裁判資料によると、検察側はメイオラナ被告がソーシャルメディアを使って抗議運動参加者や政治家に暴力をふるうと脅したと主張。メイオラナ被告は「『ターナー日記』を実現させなくては」という内容の投稿をしたようだ。『ターナー日記』とは連邦政府への抵抗を描いた1978年の小説で、白人至上主義者や極右過激派の愛読書。「FBIのビルを現実に爆破するのだ。選挙人制度が終焉を迎えた今……頭文字の略語で表されるすべての政府機関を狙った攻撃は日常茶飯事となるだろう」

「被告のような人間が、単に選挙結果への恨みから、選挙で選ばれた職員や合法的な抗議活動家、法の番人を脅迫している疑いがある時に、司法省は何もせず傍観するわけにはいきません」。ニューヨーク州東地区検事局のセス・デュシャルム連邦検事代理はこう述べた。メイオラナ被告の弁護人、ジェイムズ・ダロウ氏はローリングストーンのコメント取材を辞退した。

噂によると、メイオラナ被告はあからさまに暴力的な発言をしていたようだ。訴状によると、彼は数千人のユーザーが地元のミリシアとつながることができるWEBサイト「My Militia」に、Proud Patriot Sailorというハンドルネームでプロフィールを掲載し、武器についての情報を投稿していたとみられる。情報サイトViceによると、MyMilitiaの所有者は、イリノイ州ネイパービルで水道修理とカビ除去作業の会社を経営するジョッシュ・エリス氏。この春、ロックダウンに反対する抗議運動を主催した1人でもある。サイトは全米のミリシアや関係者を結ぶネットワーク網を形成している。また自作の手榴弾や火炎放射器、爆弾などの作り方をユーザーに伝授する『The Anarcihst’s Cookbook(アナーキストの料理本)』と題したPDFを掲載するなど、武器製作に関する情報の宝庫だ。
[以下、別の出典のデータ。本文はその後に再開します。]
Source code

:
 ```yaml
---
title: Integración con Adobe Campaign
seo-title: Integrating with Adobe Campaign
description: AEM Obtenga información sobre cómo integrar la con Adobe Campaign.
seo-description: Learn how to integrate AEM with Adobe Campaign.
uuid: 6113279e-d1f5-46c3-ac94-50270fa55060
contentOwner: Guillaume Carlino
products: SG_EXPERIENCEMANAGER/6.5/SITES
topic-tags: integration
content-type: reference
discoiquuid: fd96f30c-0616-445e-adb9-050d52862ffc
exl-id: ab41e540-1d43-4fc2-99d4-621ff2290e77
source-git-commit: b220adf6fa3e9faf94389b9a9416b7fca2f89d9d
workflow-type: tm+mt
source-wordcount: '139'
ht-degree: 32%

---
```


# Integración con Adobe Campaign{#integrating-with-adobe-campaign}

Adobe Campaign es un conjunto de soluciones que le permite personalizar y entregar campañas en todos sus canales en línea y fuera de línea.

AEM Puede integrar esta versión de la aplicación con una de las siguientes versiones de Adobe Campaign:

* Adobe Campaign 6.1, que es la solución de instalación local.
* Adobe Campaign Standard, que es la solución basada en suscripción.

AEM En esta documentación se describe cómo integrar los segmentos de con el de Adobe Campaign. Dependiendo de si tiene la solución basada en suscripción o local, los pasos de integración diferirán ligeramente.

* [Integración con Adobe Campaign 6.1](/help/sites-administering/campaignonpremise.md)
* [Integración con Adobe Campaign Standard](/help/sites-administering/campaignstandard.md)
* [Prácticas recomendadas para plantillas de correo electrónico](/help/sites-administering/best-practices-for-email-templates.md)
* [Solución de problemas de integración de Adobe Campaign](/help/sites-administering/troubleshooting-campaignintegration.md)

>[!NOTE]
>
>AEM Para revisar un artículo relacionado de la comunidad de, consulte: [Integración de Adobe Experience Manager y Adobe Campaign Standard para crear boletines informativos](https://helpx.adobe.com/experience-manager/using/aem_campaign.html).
【動画】実弾で射撃訓練を行うミシガン州の民兵団体「Boogaloo Bois」

My Militiaのフォーラムは、連邦政府への反乱や憲法修正第2条万歳の煽情的な妄想にとりつかれた大勢のユーザーで大いに盛り上がっている。だが明らかに実用的な機能も兼ね備えている。カリフォルニア州立大学サンバナディーノ校の憎悪犯罪・過激思想研究センターのブライアン・レヴィン所長は、近所のミリシア支部を探している人、あるいは新ミリシアの創立メンバーを探している人同士をつなげるという意味で「ミリシア連中にとってのTinderのようなもの」とたとえている。「サイト上の全員が爆弾魔だと言うつもりはありませんが」と、レヴィン所長はローリングストーン誌に語った。「もし私が爆弾魔なら、きっとサイトをチェックするでしょうね」(My Militiaにコメント取材を依頼したが、返答は得られなかった)。